Passando os olhos sobre as colunas esportivas dos jornais de hoje, é inacreditável que já tenha existido alguém como João Saldanha ocupando o mesmo espaço. Escritor, jornalista, cronista, técnico e personagem, o ´´João Sem Medo´´ que montou a máquina brasileira da Copa de 1970 é uma das figuras mais importantes da história do esporte (e de seus meandros) no país.

Saldanha foi amigo íntimo do craque Heleno de Freitas, viu Garrincha surgir no time do Botafogo (time pelo qual era declaradamente apaixonado), entre vários outros craques; foi comunista quando isso era arriscado; comentava futebol fazendo uma mistura entre esporte, psicologia e folclore.

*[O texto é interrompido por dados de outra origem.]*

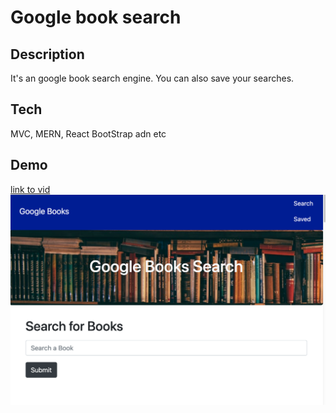 # Google book search
## Description

It's an google book search engine. You can also save your searches. 

## Tech

MVC, MERN, React BootStrap adn etc

## Demo
[link to vid](https://watch.screencastify.com/v/6WTAKFzg4yWp54OmmmhS)
![preview](./client/gbooks.png)
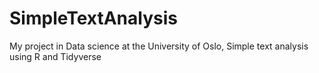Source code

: # SimpleTextAnalysis
My project in Data science at the University of Oslo, Simple text analysis using R and Tidyverse 
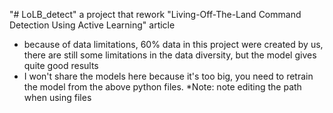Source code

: "# LoLB_detect" 
a project that rework "Living-Off-The-Land Command Detection Using Active Learning" article 
  - because of data limitations, 60% data in this project were created by us, there are still some limitations in the data diversity, but the model gives quite good results
  - I won't share the models here because it's too big, you need to retrain the model from the above python files.
*Note: note editing the path when using files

O livro de João Máximo tem somente um defeito: ter saído numa coleção, ´´Perfis do Rio´´, em que as obras são muito curtas. A biografia de Saldanha daria, tranqüilamente, um livro com pelo menos três vezes mais do que as 137 páginas da obra de Máximo. Mas nem por isso deixa de ser uma boa leitura.

João Máximo conhece o assunto – no caso, o próprio João – e discorre rapidamente sobre trechos de toda sua atribulada vida. Gaúcho, nasceu num Rio Grande de chimangos e maragatos. Tornou-se militante político na adolescência, mas sem o ar caricato dos comunistas. Jornalista de primeira, entrou no futebol por paixão. Sabia o que acontecia no futebol, porque viveu atolado nele até o pescoço. Conhecia todas as personalidades, jogadores, dirigentes, árbitros, familiares.

Nunca deixou de ser radical, mas derretia adversários com ironia, não com violência. Já técnico da Seleção, numa coletiva no exterior, questionado sobre o assassinato de índios no Brasil, metralhou: ´´Matamos menos em 450 anos de história do que os senhores em dez minutos de sua civilização´´.

O texto é bastante fácil de ler e não chega a ser superficial. Num livro pequeno, fatalmente João Máximo não poderia esmiuçar todo o Saldanha que enfrentava o Rio de peito aberto, que desagradava à ditadura militar, que não tinha receio de bater de frente com ninguém (nem com o maior jogador do mundo, Pelé).

Saber quem foi João Saldanha e, principalmente, como foi João Saldanha serve até como ponto de reflexão para tentarmos entender como a mídia brasileira, que já teve vozes tão instigantes e desafiadoras, hoje conseguiu virar um caldão de refugos sobre a unha encravada deste jogador ou sobre a noitada daquele. Saldanha mereceu o apelido de ´João Sem Medo´. Hoje, o medo está vencendo e, como se diz nas corridas de cavalos, por vários corpos de vantagem.